··· The input
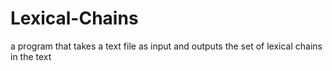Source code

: # Lexical-Chains
a program that takes a text file as input and outputs the set of lexical chains in the text
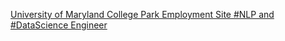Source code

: [University of Maryland College Park Employment Site   #NLP and #DataScience Engineer](https://qi.tc/qi/113564)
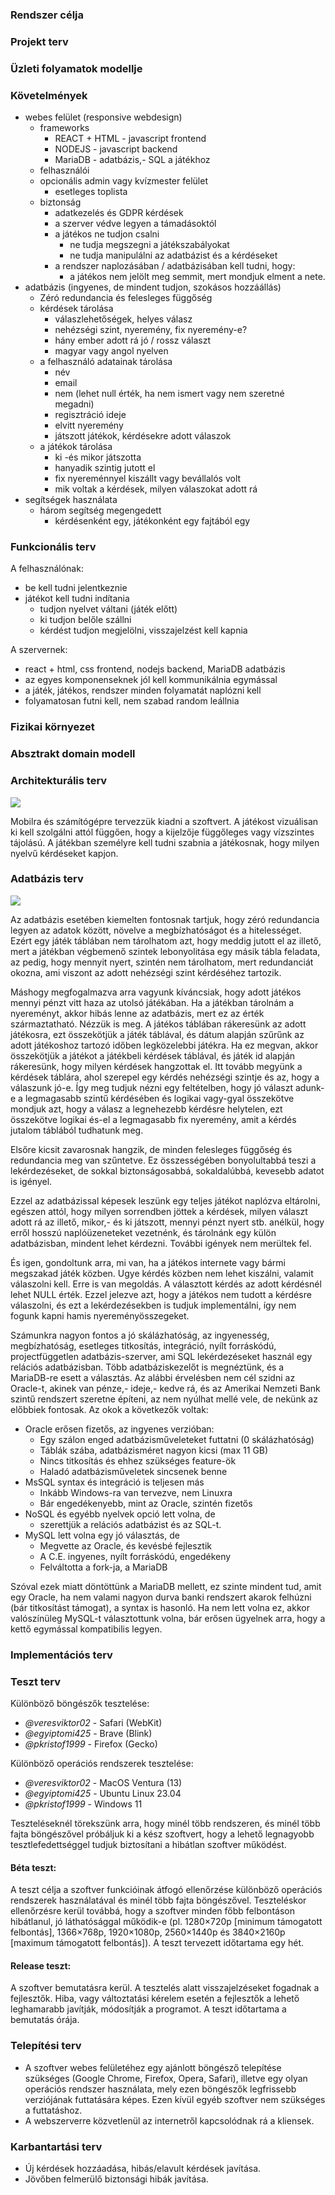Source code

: ### Rendszer célja


### Projekt terv


### Üzleti folyamatok modellje


### Követelmények

- webes felület (responsive webdesign)
  - frameworks
    - REACT + HTML - javascript frontend
    - NODEJS - javascript backend
    - MariaDB - adatbázis,- SQL a játékhoz
  - felhasználói
  - opcionális admin vagy kvízmester felület
    - esetleges toplista
  - biztonság
    - adatkezelés és GDPR kérdések
    - a szerver védve legyen a támadásoktól 
    - a játékos ne tudjon csalni
      - ne tudja megszegni a játékszabályokat
      - ne tudja manipulálni az adatbázist és a kérdéseket
    - a rendszer naplozásában / adatbázisában kell tudni, hogy:
      - a játékos nem jelölt meg semmit, mert mondjuk elment a nete.
- adatbázis (ingyenes, de mindent tudjon, szokásos hozzáállás)
  - Zéró redundancia és felesleges függőség
  - kérdések tárolása
    - válaszlehetőségek, helyes válasz
    - nehézségi szint, nyeremény, fix nyeremény-e?
    - hány ember adott rá jó / rossz választ
    - magyar vagy angol nyelven
  - a felhasználó adatainak tárolása
    - név
    - email
    - nem (lehet null érték, ha nem ismert vagy nem szeretné megadni)
    - regisztráció ideje
    - elvitt nyeremény
    - játszott játékok, kérdésekre adott válaszok
  - a játékok tárolása
    - ki -és mikor játszotta
    - hanyadik szintig jutott el
    - fix nyereménnyel kiszállt vagy bevállalós volt
    - mik voltak a kérdések, milyen válaszokat adott rá 
- segítségek használata
  - három segítség megengedett
    - kérdésenként egy, játékonként egy fajtából egy

### Funkcionális terv

A felhasználónak:
  - be kell tudni jelentkeznie
  - játékot kell tudni indítania
    - tudjon nyelvet váltani (játék előtt)
    - ki tudjon belőle szállni
    - kérdést tudjon megjelölni, visszajelzést kell kapnia

A szervernek:
  - react + html, css frontend, nodejs backend, MariaDB adatbázis
  - az egyes komponenseknek jól kell kommunikálnia egymással
  - a játék, játékos, rendszer minden folyamatát naplózni kell
  - folyamatosan futni kell, nem szabad random leállnia


### Fizikai környezet


### Absztrakt domain modell


### Architekturális terv

![](../kepek/Usecase-diagram.png)

Mobilra és számítógépre tervezzük kiadni a szoftvert.
A játékost vizuálisan ki kell szolgálni attól függően, hogy a kijelzője függőleges vagy vízszintes tájolású.
A játékban személyre kell tudni szabnia a játékosnak, hogy milyen nyelvű kérdéseket kapjon.


### Adatbázis terv

![](../kepek/tamaskisprojectadatb.png)

Az adatbázis esetében kiemelten fontosnak tartjuk, hogy zéró redundancia legyen az adatok között, növelve a megbízhatóságot és a hitelességet. Ezért egy játék táblában nem tárolhatom azt, hogy meddig jutott el az illető, mert a játékban végbemenő szintek lebonyolitása egy másik tábla feladata, az pedig, hogy mennyit nyert, szintén nem tárolhatom, mert redundanciát okozna, ami viszont az adott nehézségi szint kérdéséhez tartozik. 

Máshogy megfogalmazva arra vagyunk kíváncsiak, hogy adott játékos mennyi pénzt vitt haza az utolsó játékában. Ha a játékban tárolnám a nyereményt, akkor hibás lenne az adatbázis, mert ez az érték származtatható. Nézzük is meg.
A játékos táblában rákeresünk az adott játékosra, ezt összekötjük a játék táblával, és dátum alapján szűrűnk az adott játékoshoz tartozó időben legközelebbi játékra. Ha ez megvan, akkor összekötjük a játékot a játékbeli kérdések táblával, és játék id alapján rákeresünk, hogy milyen kérdések hangzottak el. Itt tovább megyünk a kérdések táblára, ahol szerepel egy kérdés nehézségi szintje és az, hogy a válaszunk jó-e. Így meg tudjuk nézni egy feltételben, hogy jó választ adunk-e a legmagasabb szintű kérdésében és logikai vagy-gyal összekötve mondjuk azt, hogy a válasz a legnehezebb kérdésre helytelen, ezt összekötve logikai és-el a legmagasabb fix nyeremény, amit a kérdés jutalom táblából tudhatunk meg.

Elsőre kicsit zavarosnak hangzik, de minden felesleges függőség és redundancia meg van szűntetve. Ez összességében bonyolultabbá teszi a lekérdezéseket, de sokkal biztonságosabbá, sokaldalúbbá, kevesebb adatot is igényel.

Ezzel az adatbázissal képesek leszünk egy teljes játékot naplózva eltárolni, egészen attól, hogy milyen sorrendben jöttek a kérdések, milyen választ adott rá az illető, mikor,- és ki játszott, mennyi pénzt nyert stb. anélkül, hogy erről hosszú naplóüzeneteket vezetnénk, és tárolnánk egy külön adatbázisban, mindent lehet kérdezni. További igények nem merültek fel. 

És igen, gondoltunk arra, mi van, ha a játékos internete vagy bármi megszakad játék közben. Ugye kérdés közben nem lehet kiszálni, valamit válaszolni kell. Erre is van megoldás. A választott kérdés az adott kérdésnél lehet NULL érték. Ezzel jelezve azt, hogy a játékos nem tudott a kérdésre válaszolni, és ezt a lekérdezésekben is tudjuk implementálni, így nem fogunk kapni hamis nyereményösszegeket.

Számunkra nagyon fontos a jó skálázhatóság, az ingyenesség, megbízhatóság, esetleges titkosítás, integráció, nyílt forráskódú, projectfüggetlen adatbázis-szerver, ami SQL lekérdezéseket használ egy relációs adatbázisban. Több adatbáziskezelőt is megnéztünk, és a MariaDB-re esett a választás. Az alábbi érvelésben nem cél szidni az Oracle-t, akinek van pénze,- ideje,- kedve rá, és az Amerikai Nemzeti Bank szintű rendszert szeretne építeni, az nem nyúlhat mellé vele, de nekünk az előbbiek fontosak. Az okok a következők voltak:
 - Oracle erősen fizetős, az ingyenes verzióban:
   - Egy szálon enged adatbázisműveleteket futtatni (0 skálázhatóság)
   - Táblák szába, adatbázisméret nagyon kicsi (max 11 GB)
   - Nincs titkosítás és ehhez szükséges feature-ök
   - Haladó adatbázisműveletek sincsenek benne
 - MsSQL syntax és integráció is teljesen más
   - Inkább Windows-ra van tervezve, nem Linuxra
   - Bár engedékenyebb, mint az Oracle, szintén fizetős
 - NoSQL és egyébb nyelvek opció lett volna, de
   - szerettjük a relációs adatbázist és az SQL-t. 
 - MySQL lett volna egy jó választás, de
   - Megvette az Oracle, és kevésbé fejlesztik
   - A C.E. ingyenes, nyílt forráskódú, engedékeny
   - Felváltotta a fork-ja, a MariaDB

Szóval ezek miatt döntöttünk a MariaDB mellett, ez szinte mindent tud, amit egy Oracle, ha nem valami nagyon durva banki rendszert akarok felhúzni (bár titkosítást támogat), a syntax is hasonló.
Ha nem lett volna ez, akkor valószínüleg MySQL-t választottunk volna, bár erősen ügyelnek arra, hogy a kettő egymással kompatibilis legyen.

### Implementációs terv


### Teszt terv

Különböző böngészők tesztelése:

- *@veresviktor02* - Safari (WebKit)
- *@egyiptomi425* - Brave (Blink)
- *@pkristof1999* - Firefox (Gecko)

Különböző operációs rendszerek tesztelése:

- *@veresviktor02* - MacOS Ventura (13)
- *@egyiptomi425* - Ubuntu Linux 23.04
- *@pkristof1999* - Windows 11

Teszteléseknél törekszünk arra, hogy minél több rendszeren, 
és minél több fajta böngészővel próbáljuk ki a kész szoftvert, 
hogy a lehető legnagyobb tesztlefedettséggel tudjuk biztosítani a hibátlan szoftver működést.


#### Béta teszt:

A teszt célja a szoftver funkcióinak átfogó ellenőrzése különböző operációs rendszerek használatával és minél több fajta böngészővel.
Teszteléskor ellenőrzésre kerül továbbá, hogy a szoftver minden főbb felbontáson hibátlanul, 
jó láthatósággal működik-e (pl. 1280×720p [minimum támogatott felbontás], 1366×768p, 1920×1080p, 2560×1440p és 3840×2160p [maximum támogatott felbontás]).
A teszt tervezett időtartama egy hét.


#### Release teszt:

A szoftver bemutatásra kerül.
A tesztelés alatt visszajelzéseket fogadnak a fejlesztők.
Hiba, vagy változtatási kérelem esetén a fejlesztők a lehető leghamarabb javítják, módosítják a programot.
A teszt időtartama a bemutatás órája.


### Telepítési terv

 - A szoftver webes felületéhez egy ajánlott böngésző telepítése szükséges (Google Chrome, Firefox, Opera, Safari), illetve egy olyan operációs rendszer használata, mely ezen böngészők legfrissebb verziójának futtatására képes. Ezen kívül egyéb szoftver nem szükséges a futtatáshoz.
 - A webszerverre közvetlenül az internetről kapcsolódnak rá a kliensek.

### Karbantartási terv

 - Új kérdések hozzáadása, hibás/elavult kérdések javítása.
 - Jövőben felmerülő biztonsági hibák javítása.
······
*What to produce*. A single number is the whole answer: report how many lines in the data above include the word "integráció".

*Answer to this problem*. 2